● Exercise goal
Scan the entries below for the word "causes" and copy every line in which it occurs.

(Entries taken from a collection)
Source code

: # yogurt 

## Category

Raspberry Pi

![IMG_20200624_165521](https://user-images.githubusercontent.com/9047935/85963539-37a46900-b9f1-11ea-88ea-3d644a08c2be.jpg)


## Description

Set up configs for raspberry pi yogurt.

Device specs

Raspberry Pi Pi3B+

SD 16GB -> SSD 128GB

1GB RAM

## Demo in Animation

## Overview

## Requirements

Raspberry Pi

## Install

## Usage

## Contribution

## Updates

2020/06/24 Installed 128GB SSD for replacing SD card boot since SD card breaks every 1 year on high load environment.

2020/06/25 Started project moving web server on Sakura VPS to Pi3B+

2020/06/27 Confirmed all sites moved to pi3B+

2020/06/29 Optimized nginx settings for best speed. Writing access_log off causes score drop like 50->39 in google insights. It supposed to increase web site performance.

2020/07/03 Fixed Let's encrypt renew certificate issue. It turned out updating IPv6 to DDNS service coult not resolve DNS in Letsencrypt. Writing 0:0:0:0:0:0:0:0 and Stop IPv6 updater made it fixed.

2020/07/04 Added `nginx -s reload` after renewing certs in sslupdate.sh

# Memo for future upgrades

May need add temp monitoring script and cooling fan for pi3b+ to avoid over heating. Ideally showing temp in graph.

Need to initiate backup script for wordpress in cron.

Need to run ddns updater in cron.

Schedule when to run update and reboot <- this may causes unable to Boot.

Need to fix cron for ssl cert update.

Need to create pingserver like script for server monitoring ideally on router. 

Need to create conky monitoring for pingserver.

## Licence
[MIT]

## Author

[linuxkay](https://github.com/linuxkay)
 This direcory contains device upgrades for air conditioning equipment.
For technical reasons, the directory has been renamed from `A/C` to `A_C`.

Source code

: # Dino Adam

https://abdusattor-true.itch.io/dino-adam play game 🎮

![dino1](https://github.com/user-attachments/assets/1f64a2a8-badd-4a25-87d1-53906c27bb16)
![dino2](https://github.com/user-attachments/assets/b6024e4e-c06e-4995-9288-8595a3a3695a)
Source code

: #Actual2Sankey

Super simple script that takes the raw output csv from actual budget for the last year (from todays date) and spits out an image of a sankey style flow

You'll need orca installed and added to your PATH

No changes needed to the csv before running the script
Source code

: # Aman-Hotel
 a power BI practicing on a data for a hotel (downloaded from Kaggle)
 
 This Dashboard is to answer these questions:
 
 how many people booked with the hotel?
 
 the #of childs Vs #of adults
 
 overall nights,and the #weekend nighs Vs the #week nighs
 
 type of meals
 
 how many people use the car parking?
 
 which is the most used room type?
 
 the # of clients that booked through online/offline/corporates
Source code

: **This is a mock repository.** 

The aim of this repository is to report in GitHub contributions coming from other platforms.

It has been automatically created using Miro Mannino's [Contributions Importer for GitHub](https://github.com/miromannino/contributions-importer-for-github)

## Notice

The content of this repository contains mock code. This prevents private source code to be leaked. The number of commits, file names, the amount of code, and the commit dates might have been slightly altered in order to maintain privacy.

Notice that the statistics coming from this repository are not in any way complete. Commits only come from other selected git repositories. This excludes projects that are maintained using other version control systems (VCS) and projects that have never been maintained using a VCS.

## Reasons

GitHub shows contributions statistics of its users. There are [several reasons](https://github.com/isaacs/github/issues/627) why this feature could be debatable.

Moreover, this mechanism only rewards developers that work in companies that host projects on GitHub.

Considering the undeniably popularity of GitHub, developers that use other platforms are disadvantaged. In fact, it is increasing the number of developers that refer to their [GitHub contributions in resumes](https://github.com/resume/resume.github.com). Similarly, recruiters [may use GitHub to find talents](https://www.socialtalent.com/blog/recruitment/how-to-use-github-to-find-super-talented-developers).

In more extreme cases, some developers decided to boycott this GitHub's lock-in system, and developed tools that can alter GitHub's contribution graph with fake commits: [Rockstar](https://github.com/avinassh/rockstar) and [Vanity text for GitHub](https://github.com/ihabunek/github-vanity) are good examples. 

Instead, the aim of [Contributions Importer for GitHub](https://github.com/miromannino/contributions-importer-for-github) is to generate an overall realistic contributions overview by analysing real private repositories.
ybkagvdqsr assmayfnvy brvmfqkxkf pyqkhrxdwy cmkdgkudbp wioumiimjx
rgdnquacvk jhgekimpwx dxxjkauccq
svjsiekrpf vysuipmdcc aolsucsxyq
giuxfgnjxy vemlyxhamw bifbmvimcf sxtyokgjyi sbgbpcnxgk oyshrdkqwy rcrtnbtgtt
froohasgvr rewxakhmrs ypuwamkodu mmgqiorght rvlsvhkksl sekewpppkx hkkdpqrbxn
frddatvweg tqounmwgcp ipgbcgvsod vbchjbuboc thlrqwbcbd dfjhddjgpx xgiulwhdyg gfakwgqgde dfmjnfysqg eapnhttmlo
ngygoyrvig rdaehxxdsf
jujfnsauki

● Your response
2020/06/29 Optimized nginx settings for best speed. Writing access_log off causes score drop like 50->39 in google insights. It supposed to increase web site performance.
Schedule when to run update and reboot <- this may causes unable to Boot.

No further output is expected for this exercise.